Et histoire de vous montrer concrètement que je ne délire pas, je vous invite à lire cet article de Chaminou :
PÉTITION CONTRE LE PSY QUI JUSTIFIE LE VIOLLe viol est un instrument de domination. Une manière d'imposer la volonté d'une personne aux dépens d'une autre. Il y a toutes sortes de viols. Le viol improvisé d'un homme qui a décidé que là, maintenant, telle personne devait lui céder, point barre. Le viol prémédité par un violeur qui connaît sa future victime (c'est souvent le cas) et a tout prévu. Le viol conjugal du mari ou conjoint qui estime que son épouse ou concubine doit être disponible pour lui à tout moment, qu'elle le veuille ou non. Le viol de guerre, qui permet à un groupe de combattants de s'attaquer à l'ennemi.
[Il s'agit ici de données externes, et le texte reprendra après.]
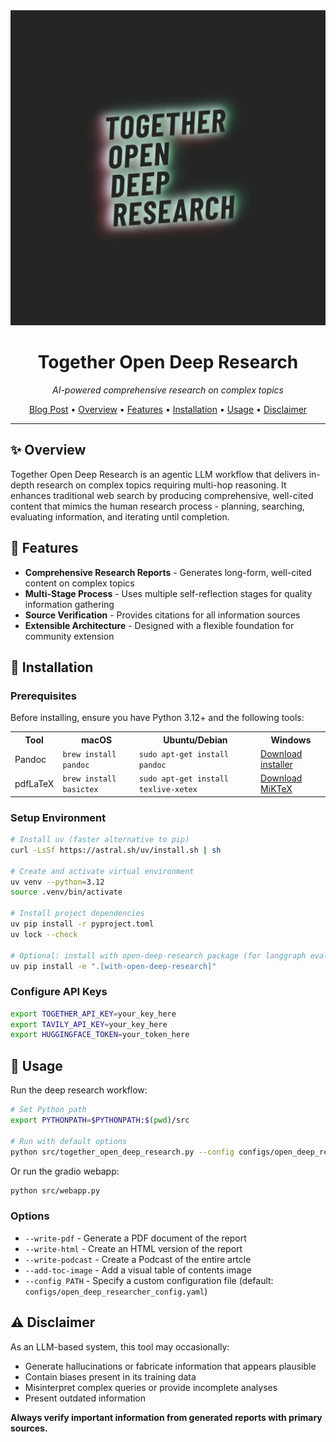 <div align="center">
  <img src="assets/logo_full.png" alt="Together Open Deep Research Logo" width="600">
  <h1>Together Open Deep Research</h1>
  <p><em>AI-powered comprehensive research on complex topics</em></p>

  <p>
    <a href="https://www.together.ai/blog/open-deep-research" target="_blank">Blog Post</a> •
    <a href="#overview">Overview</a> •
    <a href="#features">Features</a> •
    <a href="#installation">Installation</a> •
    <a href="#usage">Usage</a> •
    <a href="#disclaimer">Disclaimer</a>
  </p>
</div>

---

## <a id="overview"></a> ✨ Overview

Together Open Deep Research is an agentic LLM workflow that delivers in-depth research on complex topics requiring multi-hop reasoning. It enhances traditional web search by producing comprehensive, well-cited content that mimics the human research process - planning, searching, evaluating information, and iterating until completion.

## <a id="features"></a> 🎯 Features

- **Comprehensive Research Reports** - Generates long-form, well-cited content on complex topics
- **Multi-Stage Process** - Uses multiple self-reflection stages for quality information gathering
- **Source Verification** - Provides citations for all information sources
- **Extensible Architecture** - Designed with a flexible foundation for community extension

## <a id="installation"></a> 🔧 Installation

### Prerequisites

Before installing, ensure you have Python 3.12+ and the following tools:

<table>
  <tr>
    <th>Tool</th>
    <th>macOS</th>
    <th>Ubuntu/Debian</th>
    <th>Windows</th>
  </tr>
  <tr>
    <td>Pandoc</td>
    <td><code>brew install pandoc</code></td>
    <td><code>sudo apt-get install pandoc</code></td>
    <td><a href="https://pandoc.org/installing.html">Download installer</a></td>
  </tr>
  <tr>
    <td>pdfLaTeX</td>
    <td><code>brew install basictex</code></td>
    <td><code>sudo apt-get install texlive-xetex</code></td>
    <td><a href="https://miktex.org/download">Download MiKTeX</a></td>
  </tr>
</table>

### Setup Environment

```bash
# Install uv (faster alternative to pip)
curl -LsSf https://astral.sh/uv/install.sh | sh

# Create and activate virtual environment
uv venv --python=3.12
source .venv/bin/activate

# Install project dependencies
uv pip install -r pyproject.toml
uv lock --check

# Optional: install with open-deep-research package (for langgraph evals)
uv pip install -e ".[with-open-deep-research]"
```

### Configure API Keys

```bash
export TOGETHER_API_KEY=your_key_here
export TAVILY_API_KEY=your_key_here
export HUGGINGFACE_TOKEN=your_token_here
```

## <a id="usage"></a> 🚀 Usage

Run the deep research workflow:

```bash
# Set Python path
export PYTHONPATH=$PYTHONPATH:$(pwd)/src

# Run with default options
python src/together_open_deep_research.py --config configs/open_deep_researcher_config.yaml
```

Or run the gradio webapp:

```bash
python src/webapp.py
```

### Options

- `--write-pdf` - Generate a PDF document of the report
- `--write-html` - Create an HTML version of the report
- `--write-podcast` - Create a Podcast of the entire artcle
- `--add-toc-image` - Add a visual table of contents image
- `--config PATH` - Specify a custom configuration file (default: `configs/open_deep_researcher_config.yaml`)

## <a id="disclaimer"></a> ⚠️ Disclaimer

As an LLM-based system, this tool may occasionally:

- Generate hallucinations or fabricate information that appears plausible
- Contain biases present in its training data
- Misinterpret complex queries or provide incomplete analyses
- Present outdated information

**Always verify important information from generated reports with primary sources.**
Le viol comme torture, comme celui qui fut imposé à la jeune Djamila Boupacha, algérienne, par des soldats français pendant la guerre d'Algérie (et il y a eu quelqu'un pour souligner qu'après tout,
ce n'était pas si grave puisque fait avec un tesson de bouteille, et non un vrai pénis...). Le viol de dressage hétérocentriste, quand un homme viole une lesbienne en espérant, cet imbécile, en faire une hétéro pur jus (lu sur un blog féministe dans les commentaires, cité par une féministe qui a entendu ça dans une fac : "Amélie Moresmo ? c'est clair, on dirait un mec ! Faudrait qu'elle se fasse violer un jour, qu'elle comprenne". Notez le "qu'elle comprenne". Ca fait rêver, non ?).
Alors qu'on arrête de nous faire croire que le viol n'est que la conséquence d'un désir sexuel incontrôlé. Ceux et celles qui justifient le viol ne font que consolider ce bon vieux sexisme dont on se passerait bien. Ces personnes-là ne méritent que mon très féministe mépris.